- _What is being asked_
Lines holding the string "image" are the ones to copy; find them all in the data.

(Records from a collection)
- - - - - - -
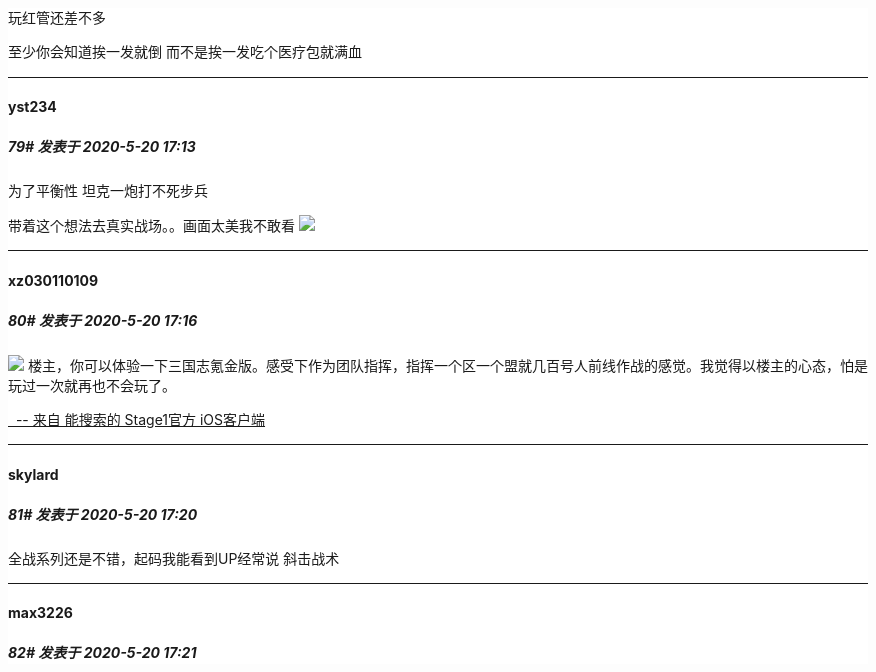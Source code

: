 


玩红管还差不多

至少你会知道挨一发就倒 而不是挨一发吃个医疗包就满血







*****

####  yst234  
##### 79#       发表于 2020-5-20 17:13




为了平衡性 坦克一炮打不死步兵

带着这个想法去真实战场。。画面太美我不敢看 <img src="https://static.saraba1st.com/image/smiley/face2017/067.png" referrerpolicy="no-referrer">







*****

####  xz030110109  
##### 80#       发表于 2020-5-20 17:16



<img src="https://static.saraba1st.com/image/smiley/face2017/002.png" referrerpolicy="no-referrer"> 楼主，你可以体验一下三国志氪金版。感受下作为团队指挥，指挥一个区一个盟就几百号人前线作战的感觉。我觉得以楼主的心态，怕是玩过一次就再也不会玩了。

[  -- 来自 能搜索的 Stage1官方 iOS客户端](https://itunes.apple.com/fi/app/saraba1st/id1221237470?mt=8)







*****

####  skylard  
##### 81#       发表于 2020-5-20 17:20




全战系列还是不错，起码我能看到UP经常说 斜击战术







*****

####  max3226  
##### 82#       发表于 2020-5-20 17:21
- - - - - - -
- _Output below_
带着这个想法去真实战场。。画面太美我不敢看 <img src="https://static.saraba1st.com/image/smiley/face2017/067.png" referrerpolicy="no-referrer">
<img src="https://static.saraba1st.com/image/smiley/face2017/002.png" referrerpolicy="no-referrer"> 楼主，你可以体验一下三国志氪金版。感受下作为团队指挥，指挥一个区一个盟就几百号人前线作战的感觉。我觉得以楼主的心态，怕是玩过一次就再也不会玩了。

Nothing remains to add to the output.